Integrating various environmental factors enhances climate change research, leading to a more accurate understanding of the ecological impacts of pollution. These predictions support policymakers and enhance international environmental agreements, particularly those to mitigate air pollution and address climate change. This figure illustrates the interconnections between different aspects and emphasizes the importance of precise air quality predictions for enhancing public health, environmental conditions, and urban planning⁸. Conventional approaches to forecasting air quality primarily rely on statistical methods, including multiple linear regression models and autoregressive integrated moving average (ARIMA) models, which often fail to adequately represent the complex spatiotemporal and nonlinear dynamics inherent in air pollution data. Deep learning methodologies have revolutionized air quality forecasting in recent years by leveraging extensive datasets and identifying complex patterns that traditional approaches often overlook. Although machine learning (ML) and deep learning (DL) techniques, such as convolutional neural networks (CNNs) and long short-term memory (LSTM) networks, have shown promise, they still face notable limitations⁹.
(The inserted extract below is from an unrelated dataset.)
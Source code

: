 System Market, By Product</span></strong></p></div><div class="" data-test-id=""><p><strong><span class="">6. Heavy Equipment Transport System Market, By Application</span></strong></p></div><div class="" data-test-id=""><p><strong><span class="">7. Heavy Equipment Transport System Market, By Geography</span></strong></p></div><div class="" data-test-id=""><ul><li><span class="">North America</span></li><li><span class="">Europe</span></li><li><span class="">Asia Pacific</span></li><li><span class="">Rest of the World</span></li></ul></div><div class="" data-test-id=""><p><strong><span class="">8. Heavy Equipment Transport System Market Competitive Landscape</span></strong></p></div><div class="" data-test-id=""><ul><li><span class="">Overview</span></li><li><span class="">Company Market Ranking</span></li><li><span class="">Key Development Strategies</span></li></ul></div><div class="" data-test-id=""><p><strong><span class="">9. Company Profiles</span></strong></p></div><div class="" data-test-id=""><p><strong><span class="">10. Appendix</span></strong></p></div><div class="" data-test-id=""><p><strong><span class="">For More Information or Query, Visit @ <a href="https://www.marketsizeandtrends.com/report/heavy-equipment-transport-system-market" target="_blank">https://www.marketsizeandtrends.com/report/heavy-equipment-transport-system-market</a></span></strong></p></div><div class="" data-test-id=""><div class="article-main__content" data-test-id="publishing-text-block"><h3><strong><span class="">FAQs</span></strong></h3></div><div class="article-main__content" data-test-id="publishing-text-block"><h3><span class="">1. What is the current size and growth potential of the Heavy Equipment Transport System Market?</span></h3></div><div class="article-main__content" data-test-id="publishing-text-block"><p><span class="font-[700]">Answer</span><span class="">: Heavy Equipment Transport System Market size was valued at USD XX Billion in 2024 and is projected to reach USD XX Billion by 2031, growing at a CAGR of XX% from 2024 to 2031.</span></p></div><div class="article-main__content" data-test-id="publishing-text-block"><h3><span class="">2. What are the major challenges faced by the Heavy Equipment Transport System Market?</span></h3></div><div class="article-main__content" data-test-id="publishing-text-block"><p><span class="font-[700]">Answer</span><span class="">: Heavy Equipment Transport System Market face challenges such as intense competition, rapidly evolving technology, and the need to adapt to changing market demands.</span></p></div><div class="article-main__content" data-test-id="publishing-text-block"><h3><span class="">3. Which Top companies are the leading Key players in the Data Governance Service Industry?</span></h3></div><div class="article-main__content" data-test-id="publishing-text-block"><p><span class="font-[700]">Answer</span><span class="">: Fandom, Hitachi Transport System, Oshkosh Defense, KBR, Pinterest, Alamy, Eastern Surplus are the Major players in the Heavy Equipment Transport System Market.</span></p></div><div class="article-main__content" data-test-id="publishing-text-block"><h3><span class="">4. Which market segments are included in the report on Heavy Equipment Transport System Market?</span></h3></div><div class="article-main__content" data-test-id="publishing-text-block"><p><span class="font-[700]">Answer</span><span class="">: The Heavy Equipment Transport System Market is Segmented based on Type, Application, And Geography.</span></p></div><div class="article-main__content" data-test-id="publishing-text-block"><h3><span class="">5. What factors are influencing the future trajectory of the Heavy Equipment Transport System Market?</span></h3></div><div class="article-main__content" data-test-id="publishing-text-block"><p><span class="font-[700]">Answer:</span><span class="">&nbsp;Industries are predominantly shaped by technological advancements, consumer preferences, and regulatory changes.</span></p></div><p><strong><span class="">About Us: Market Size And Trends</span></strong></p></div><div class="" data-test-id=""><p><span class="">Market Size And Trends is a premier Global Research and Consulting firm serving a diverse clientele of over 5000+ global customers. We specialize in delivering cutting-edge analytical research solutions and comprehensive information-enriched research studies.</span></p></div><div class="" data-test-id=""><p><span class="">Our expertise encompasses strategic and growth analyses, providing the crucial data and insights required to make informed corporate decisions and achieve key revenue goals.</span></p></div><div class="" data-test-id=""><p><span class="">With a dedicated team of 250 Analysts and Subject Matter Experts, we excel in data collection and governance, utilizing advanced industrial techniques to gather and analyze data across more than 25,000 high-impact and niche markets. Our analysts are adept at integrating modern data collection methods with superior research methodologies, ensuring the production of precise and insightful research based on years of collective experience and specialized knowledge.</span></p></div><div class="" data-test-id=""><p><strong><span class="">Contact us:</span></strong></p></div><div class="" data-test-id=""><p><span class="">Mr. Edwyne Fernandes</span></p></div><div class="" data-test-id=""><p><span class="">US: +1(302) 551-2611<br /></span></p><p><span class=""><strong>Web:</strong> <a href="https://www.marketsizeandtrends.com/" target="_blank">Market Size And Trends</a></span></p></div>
Limited Integration of Multimodal Data: Many existing models struggle to effectively combine data from diverse sources, such as ground-based sensors, weather data, and satellite imagery, which hinders a comprehensive understanding of air pollution dynamics.
Shallow Spatial Relationship Modelling: A prevalent limitation in existing approaches is the inadequate attention to spatial dependencies, especially in urban environments where pollution levels can fluctuate significantly over short distances.
Challenges in Modeling Temporal Dynamics: Advanced models, such as LSTMs, often struggle to capture long-term temporal dependencies, which are crucial for predicting events like pollution spikes or sudden changes in air quality.
Challenges of Scalability and Real-Time Prediction: Many models require substantial computing power and lack optimization tools for real-time forecasting, rendering them unsuitable for immediate application in scenarios with rapidly changing pollution levels¹⁰.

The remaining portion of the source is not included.